Instructions for the task =>
The lines from the start of the data through the line containing "- email: string" are to be reproduced exactly, both ends included.

Task inputs =>
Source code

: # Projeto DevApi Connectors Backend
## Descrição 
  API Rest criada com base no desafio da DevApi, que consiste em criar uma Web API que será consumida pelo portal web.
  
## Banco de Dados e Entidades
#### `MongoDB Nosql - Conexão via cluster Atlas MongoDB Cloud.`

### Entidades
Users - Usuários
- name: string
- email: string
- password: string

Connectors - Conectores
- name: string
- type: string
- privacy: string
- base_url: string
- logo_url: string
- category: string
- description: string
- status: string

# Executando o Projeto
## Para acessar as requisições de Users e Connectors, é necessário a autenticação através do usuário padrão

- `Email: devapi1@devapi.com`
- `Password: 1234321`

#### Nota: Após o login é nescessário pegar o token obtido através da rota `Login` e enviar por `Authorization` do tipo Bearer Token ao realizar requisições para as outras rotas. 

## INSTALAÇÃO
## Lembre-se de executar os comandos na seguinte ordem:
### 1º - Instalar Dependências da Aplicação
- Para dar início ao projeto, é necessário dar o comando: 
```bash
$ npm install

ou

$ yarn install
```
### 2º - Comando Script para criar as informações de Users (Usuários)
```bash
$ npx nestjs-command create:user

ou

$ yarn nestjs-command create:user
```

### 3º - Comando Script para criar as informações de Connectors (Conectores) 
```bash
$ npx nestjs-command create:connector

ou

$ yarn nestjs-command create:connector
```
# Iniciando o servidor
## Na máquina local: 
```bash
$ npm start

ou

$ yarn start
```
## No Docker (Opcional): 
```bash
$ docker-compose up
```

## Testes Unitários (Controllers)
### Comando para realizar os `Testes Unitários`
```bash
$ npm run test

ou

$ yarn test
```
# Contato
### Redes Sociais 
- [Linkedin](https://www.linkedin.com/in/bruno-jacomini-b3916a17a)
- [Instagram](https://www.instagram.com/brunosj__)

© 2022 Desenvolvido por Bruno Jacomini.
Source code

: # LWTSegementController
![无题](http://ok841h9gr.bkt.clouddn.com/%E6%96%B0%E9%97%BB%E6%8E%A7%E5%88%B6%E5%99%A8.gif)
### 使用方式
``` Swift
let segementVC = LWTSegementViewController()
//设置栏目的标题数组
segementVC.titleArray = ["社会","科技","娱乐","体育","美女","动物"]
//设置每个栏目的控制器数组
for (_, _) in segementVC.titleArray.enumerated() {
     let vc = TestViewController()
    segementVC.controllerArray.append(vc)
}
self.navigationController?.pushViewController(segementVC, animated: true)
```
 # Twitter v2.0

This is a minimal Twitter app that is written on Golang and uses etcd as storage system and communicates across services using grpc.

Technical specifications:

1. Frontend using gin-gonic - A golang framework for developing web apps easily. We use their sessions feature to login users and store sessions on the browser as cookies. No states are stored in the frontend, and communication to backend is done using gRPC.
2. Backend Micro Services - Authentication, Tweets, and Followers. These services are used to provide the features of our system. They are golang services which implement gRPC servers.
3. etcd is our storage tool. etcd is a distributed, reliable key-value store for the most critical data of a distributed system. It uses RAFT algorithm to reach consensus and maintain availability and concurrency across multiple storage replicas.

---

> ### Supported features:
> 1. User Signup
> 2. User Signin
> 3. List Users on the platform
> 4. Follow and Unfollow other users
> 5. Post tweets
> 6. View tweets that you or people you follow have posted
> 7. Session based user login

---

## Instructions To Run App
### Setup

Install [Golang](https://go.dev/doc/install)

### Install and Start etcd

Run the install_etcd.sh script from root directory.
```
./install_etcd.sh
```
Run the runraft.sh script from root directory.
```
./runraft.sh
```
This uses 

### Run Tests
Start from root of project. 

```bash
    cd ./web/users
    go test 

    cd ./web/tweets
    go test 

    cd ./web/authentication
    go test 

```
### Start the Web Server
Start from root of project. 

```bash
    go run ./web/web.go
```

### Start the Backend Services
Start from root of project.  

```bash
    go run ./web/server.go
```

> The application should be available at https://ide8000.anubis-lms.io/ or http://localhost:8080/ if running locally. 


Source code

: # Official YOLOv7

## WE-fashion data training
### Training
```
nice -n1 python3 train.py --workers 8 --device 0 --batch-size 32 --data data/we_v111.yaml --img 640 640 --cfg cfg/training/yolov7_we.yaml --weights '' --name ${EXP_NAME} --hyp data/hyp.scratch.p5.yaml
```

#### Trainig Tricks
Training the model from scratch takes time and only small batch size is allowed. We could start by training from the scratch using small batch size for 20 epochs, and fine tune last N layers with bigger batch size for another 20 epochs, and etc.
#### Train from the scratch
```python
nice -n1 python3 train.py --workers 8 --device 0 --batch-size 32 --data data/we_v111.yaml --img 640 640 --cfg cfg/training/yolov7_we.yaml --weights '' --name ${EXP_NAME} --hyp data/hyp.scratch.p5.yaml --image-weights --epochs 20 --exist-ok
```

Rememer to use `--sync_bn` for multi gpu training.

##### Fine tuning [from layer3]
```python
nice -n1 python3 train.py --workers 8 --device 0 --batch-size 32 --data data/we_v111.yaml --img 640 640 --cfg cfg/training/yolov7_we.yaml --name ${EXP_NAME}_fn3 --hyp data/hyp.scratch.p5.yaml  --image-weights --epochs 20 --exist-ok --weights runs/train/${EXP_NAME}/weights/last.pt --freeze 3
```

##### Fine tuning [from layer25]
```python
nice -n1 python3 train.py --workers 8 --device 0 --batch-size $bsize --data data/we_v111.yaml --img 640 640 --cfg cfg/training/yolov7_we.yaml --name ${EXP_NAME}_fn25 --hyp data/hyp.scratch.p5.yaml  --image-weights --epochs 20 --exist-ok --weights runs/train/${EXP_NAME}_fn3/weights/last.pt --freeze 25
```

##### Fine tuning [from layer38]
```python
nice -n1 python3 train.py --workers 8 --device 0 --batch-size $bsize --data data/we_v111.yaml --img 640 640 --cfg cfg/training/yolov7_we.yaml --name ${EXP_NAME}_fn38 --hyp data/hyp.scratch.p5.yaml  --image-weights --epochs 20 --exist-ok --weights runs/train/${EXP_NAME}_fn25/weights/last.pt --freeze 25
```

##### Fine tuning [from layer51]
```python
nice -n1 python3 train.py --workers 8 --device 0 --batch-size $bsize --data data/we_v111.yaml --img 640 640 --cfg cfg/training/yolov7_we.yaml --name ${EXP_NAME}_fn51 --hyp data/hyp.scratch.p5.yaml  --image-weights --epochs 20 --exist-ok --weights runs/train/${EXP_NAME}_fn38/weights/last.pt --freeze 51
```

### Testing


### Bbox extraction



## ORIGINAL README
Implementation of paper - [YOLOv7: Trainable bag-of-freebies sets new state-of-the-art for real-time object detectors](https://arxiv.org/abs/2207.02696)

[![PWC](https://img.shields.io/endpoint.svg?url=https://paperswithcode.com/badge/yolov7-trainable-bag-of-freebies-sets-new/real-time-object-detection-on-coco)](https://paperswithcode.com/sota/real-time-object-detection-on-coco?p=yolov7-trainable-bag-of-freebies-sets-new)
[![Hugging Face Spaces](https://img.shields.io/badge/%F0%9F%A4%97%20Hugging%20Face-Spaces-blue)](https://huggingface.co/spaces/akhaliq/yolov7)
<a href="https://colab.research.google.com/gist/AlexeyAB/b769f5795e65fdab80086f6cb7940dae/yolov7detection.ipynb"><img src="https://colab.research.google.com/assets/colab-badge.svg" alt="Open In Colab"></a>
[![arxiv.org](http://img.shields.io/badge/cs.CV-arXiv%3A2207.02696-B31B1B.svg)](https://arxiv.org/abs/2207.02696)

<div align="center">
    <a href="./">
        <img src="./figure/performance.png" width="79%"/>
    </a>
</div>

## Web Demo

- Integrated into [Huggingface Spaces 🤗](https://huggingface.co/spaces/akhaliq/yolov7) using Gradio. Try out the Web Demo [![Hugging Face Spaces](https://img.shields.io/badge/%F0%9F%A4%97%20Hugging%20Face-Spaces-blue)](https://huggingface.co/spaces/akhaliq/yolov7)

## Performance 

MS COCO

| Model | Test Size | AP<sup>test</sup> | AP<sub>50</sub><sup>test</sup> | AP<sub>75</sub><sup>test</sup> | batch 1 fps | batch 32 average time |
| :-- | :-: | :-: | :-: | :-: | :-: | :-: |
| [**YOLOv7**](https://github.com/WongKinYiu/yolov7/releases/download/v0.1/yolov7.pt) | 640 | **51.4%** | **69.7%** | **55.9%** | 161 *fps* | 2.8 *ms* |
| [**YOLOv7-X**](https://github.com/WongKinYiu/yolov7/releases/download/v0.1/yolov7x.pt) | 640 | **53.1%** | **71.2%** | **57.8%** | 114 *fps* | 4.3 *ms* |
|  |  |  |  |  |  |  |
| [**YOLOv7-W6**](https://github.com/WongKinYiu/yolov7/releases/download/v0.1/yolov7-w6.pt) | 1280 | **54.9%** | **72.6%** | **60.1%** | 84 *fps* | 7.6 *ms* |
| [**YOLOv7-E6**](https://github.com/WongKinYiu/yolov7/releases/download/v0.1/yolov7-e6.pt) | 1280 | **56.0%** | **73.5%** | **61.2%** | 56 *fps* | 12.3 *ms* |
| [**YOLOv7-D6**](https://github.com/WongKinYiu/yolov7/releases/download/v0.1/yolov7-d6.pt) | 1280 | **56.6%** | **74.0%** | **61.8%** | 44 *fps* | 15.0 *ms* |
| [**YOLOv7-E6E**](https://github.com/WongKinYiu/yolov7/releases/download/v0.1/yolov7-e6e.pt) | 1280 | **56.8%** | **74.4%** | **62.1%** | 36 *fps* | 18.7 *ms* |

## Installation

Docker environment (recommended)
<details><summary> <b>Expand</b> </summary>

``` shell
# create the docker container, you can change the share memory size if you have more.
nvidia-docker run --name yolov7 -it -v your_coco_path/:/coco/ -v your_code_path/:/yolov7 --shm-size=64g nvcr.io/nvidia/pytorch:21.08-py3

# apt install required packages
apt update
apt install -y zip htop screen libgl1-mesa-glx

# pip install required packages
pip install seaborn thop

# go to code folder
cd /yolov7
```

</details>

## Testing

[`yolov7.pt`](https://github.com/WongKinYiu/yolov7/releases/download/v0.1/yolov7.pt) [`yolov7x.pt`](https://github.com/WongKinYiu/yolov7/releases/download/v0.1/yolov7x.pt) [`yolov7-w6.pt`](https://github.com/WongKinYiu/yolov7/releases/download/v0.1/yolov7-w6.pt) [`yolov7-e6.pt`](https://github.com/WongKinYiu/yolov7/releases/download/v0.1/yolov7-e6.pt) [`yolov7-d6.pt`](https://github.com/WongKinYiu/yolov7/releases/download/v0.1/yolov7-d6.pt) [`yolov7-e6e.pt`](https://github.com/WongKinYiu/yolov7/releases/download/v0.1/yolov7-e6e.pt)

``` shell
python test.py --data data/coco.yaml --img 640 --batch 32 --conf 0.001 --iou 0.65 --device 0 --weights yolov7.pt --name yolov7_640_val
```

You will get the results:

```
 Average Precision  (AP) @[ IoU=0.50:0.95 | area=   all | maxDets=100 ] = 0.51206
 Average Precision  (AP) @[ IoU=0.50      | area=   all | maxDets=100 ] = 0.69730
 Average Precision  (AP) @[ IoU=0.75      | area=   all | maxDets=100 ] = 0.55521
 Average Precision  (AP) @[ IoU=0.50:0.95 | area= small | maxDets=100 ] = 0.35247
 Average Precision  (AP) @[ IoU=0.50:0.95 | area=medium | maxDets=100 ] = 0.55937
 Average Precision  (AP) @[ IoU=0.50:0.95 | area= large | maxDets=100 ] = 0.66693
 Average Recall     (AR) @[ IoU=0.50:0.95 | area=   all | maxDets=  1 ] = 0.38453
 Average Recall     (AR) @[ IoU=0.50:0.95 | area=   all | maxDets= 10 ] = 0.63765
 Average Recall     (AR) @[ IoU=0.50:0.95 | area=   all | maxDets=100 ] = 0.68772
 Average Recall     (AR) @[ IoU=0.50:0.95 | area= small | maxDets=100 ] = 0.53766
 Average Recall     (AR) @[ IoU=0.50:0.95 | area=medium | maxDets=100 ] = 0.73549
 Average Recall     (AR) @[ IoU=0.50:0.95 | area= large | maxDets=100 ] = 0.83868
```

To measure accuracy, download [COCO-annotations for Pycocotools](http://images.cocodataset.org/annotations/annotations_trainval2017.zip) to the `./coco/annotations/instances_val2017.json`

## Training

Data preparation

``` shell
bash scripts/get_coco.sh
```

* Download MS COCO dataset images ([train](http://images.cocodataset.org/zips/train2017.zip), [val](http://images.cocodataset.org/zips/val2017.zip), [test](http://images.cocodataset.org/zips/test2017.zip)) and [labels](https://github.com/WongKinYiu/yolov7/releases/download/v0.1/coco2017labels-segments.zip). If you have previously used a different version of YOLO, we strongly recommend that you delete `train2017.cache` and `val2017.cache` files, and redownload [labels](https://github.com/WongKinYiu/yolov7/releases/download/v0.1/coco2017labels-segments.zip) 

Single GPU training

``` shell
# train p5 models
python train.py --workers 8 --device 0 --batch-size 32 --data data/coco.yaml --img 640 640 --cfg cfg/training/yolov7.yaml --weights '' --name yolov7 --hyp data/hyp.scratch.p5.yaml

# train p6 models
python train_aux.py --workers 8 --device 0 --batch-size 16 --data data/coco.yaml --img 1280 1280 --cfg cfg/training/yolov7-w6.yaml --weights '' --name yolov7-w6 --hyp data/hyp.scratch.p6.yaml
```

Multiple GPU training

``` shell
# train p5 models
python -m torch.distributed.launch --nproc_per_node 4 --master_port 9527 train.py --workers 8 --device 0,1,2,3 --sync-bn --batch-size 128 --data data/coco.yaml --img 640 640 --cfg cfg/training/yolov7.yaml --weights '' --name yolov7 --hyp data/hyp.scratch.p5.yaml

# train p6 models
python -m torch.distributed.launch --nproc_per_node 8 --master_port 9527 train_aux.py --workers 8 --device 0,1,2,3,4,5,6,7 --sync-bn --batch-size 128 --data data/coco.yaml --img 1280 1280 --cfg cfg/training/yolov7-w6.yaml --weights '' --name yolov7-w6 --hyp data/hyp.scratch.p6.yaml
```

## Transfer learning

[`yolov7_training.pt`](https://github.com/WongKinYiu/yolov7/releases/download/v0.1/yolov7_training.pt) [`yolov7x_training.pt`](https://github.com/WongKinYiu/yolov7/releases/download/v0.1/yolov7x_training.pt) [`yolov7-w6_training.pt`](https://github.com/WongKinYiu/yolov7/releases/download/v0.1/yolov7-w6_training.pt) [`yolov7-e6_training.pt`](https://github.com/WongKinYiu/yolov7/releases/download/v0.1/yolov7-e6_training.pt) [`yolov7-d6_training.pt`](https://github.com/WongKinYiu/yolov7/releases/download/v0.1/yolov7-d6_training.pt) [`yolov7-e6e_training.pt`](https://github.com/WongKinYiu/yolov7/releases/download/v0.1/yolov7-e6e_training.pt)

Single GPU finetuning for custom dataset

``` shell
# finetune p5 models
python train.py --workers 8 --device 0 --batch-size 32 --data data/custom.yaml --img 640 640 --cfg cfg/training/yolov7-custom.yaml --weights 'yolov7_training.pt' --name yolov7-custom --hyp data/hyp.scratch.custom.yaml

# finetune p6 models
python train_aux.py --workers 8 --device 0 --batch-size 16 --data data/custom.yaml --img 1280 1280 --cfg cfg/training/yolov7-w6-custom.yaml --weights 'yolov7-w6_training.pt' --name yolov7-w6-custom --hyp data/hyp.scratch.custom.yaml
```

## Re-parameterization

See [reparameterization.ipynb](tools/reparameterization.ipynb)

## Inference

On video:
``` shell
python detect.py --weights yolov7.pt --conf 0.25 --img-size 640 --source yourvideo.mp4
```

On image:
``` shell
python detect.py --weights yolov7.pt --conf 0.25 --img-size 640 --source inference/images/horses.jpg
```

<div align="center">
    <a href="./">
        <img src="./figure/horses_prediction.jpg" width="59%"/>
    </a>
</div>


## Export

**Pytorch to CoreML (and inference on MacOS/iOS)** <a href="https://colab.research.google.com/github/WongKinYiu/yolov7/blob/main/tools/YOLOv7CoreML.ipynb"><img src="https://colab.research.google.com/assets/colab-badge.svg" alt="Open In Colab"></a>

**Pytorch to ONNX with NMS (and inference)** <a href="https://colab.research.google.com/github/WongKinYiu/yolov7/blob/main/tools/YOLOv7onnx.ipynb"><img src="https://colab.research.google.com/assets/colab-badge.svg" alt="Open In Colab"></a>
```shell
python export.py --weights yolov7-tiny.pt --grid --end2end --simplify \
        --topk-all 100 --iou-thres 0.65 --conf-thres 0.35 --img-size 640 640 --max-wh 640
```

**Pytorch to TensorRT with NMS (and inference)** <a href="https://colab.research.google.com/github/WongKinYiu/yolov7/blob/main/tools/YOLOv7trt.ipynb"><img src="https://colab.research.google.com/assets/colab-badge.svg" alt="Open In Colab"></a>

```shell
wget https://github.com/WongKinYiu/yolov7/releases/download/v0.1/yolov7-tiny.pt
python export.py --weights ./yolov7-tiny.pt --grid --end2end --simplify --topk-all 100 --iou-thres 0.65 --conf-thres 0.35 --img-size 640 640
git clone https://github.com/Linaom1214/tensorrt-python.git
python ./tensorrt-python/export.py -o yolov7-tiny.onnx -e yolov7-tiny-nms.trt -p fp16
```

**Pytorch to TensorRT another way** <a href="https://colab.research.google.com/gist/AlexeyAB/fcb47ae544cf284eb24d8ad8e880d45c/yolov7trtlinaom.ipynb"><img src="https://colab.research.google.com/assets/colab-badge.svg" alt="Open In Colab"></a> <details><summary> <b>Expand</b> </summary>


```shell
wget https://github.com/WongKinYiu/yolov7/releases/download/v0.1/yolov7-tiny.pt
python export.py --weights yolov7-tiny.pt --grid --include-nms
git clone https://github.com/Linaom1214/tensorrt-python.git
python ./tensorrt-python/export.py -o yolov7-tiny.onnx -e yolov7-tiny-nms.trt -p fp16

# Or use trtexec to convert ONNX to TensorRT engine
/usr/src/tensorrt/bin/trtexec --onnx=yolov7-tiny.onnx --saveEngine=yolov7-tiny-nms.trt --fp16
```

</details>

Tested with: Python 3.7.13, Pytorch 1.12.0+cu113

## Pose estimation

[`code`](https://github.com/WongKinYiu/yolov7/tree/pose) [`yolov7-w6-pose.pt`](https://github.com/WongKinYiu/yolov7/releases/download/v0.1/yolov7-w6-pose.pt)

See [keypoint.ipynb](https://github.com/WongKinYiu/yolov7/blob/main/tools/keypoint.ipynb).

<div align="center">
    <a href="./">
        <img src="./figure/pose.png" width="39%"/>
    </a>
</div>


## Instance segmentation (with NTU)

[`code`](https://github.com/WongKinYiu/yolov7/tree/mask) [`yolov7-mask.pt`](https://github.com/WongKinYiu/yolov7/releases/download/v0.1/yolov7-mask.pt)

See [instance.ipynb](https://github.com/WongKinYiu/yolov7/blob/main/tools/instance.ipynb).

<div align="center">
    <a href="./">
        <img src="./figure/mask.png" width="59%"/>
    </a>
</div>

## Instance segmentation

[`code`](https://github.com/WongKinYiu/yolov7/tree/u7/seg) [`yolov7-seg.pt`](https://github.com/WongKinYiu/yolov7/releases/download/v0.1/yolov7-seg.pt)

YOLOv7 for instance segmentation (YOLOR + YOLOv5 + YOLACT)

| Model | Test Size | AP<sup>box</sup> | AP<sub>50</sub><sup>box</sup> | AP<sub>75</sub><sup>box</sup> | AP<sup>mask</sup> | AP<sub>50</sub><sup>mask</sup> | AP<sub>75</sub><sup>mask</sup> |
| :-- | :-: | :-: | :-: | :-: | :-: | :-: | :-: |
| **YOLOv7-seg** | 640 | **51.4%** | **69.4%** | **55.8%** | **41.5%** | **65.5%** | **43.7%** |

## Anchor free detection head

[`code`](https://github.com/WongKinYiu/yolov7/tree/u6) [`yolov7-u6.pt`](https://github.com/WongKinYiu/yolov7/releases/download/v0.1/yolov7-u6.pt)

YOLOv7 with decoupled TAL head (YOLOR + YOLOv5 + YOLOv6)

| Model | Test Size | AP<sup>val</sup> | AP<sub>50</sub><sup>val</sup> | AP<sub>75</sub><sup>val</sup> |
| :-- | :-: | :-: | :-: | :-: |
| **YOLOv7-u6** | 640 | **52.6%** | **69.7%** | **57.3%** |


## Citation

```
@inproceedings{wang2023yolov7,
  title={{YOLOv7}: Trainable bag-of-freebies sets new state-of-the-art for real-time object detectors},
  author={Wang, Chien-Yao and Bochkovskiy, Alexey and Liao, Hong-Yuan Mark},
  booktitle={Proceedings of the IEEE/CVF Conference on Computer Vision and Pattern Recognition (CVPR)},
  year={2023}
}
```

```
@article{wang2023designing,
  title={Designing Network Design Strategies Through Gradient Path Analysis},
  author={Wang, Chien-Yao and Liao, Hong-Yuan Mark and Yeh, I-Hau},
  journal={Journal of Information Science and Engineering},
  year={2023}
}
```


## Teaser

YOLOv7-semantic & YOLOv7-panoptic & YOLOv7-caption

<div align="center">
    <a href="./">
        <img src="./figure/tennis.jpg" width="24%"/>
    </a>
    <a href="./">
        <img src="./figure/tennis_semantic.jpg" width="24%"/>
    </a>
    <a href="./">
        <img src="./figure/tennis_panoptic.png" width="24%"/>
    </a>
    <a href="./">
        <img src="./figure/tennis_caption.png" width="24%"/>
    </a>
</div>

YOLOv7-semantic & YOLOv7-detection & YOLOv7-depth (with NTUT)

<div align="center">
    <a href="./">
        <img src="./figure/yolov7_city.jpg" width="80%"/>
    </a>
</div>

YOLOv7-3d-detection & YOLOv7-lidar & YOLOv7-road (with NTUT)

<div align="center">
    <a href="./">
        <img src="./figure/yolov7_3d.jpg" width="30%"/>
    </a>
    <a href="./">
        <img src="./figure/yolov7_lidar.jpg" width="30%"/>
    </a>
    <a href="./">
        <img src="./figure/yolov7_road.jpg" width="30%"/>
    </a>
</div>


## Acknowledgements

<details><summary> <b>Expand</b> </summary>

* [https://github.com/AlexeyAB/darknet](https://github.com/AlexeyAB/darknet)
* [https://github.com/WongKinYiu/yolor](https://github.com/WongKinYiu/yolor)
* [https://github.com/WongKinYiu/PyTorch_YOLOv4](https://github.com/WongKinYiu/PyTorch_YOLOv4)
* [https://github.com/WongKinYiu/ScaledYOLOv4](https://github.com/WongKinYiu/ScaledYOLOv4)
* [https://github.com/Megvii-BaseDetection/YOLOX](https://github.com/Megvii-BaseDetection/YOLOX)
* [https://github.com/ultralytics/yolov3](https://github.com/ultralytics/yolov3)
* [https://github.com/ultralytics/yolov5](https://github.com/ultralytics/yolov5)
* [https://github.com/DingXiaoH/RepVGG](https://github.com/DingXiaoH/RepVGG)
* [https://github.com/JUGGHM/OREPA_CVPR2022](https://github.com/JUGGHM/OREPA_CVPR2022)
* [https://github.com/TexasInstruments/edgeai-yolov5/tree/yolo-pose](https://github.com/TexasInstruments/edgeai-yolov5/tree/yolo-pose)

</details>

Output for this exercise =>
Source code

: # Projeto DevApi Connectors Backend
## Descrição 
  API Rest criada com base no desafio da DevApi, que consiste em criar uma Web API que será consumida pelo portal web.
  
## Banco de Dados e Entidades
#### `MongoDB Nosql - Conexão via cluster Atlas MongoDB Cloud.`

### Entidades
Users - Usuários
- name: string
- email: string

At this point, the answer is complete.